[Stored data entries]
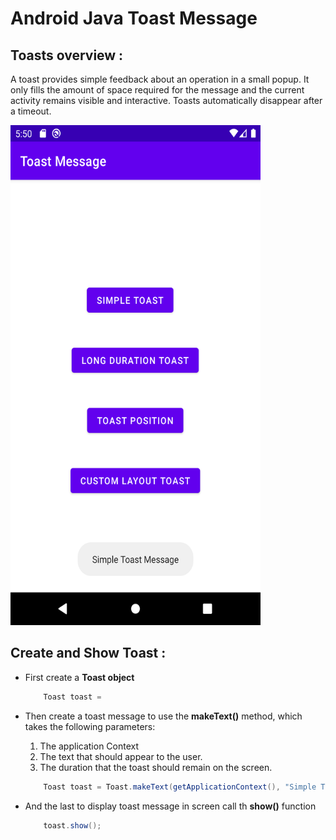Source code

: # Android Java Toast Message

## Toasts overview :

<p>A toast provides simple feedback about an operation in a small popup. It only fills the amount of space required for the message and the current activity remains visible and interactive. Toasts automatically disappear after a timeout.</p>
<img src="app.png" width="400" height="800">

## Create and Show Toast :

<ul>
<li>First create a <b>Toast object</b></li>

```java
    Toast toast =
```
<li> Then create a toast message to use the <b>makeText()</b> method, which takes the following parameters:</li>
<ol>
<li>The application Context</l>
<li>The text that should appear to the user.</l>
<li>The duration that the toast should remain on the screen.</l>
</ol>

```java
    Toast toast = Toast.makeText(getApplicationContext(), "Simple Toast Message", Toast.LENGTH_SHORT);
```
<li>And the last to display toast message in screen call th <b>show()</b> function</li>

```java
    toast.show();
```
</ul>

### Exercise
An exact copy of every line from the one containing "Java Toast Message" through the last line of the entries is required; please add nothing.

### Written response
: # Android Java Toast Message

## Toasts overview :

<p>A toast provides simple feedback about an operation in a small popup. It only fills the amount of space required for the message and the current activity remains visible and interactive. Toasts automatically disappear after a timeout.</p>
<img src="app.png" width="400" height="800">

## Create and Show Toast :

<ul>
<li>First create a <b>Toast object</b></li>

```java
    Toast toast =
```
<li> Then create a toast message to use the <b>makeText()</b> method, which takes the following parameters:</li>
<ol>
<li>The application Context</l>
<li>The text that should appear to the user.</l>
<li>The duration that the toast should remain on the screen.</l>
</ol>

```java
    Toast toast = Toast.makeText(getApplicationContext(), "Simple Toast Message", Toast.LENGTH_SHORT);
```
<li>And the last to display toast message in screen call th <b>show()</b> function</li>

```java
    toast.show();
```
</ul>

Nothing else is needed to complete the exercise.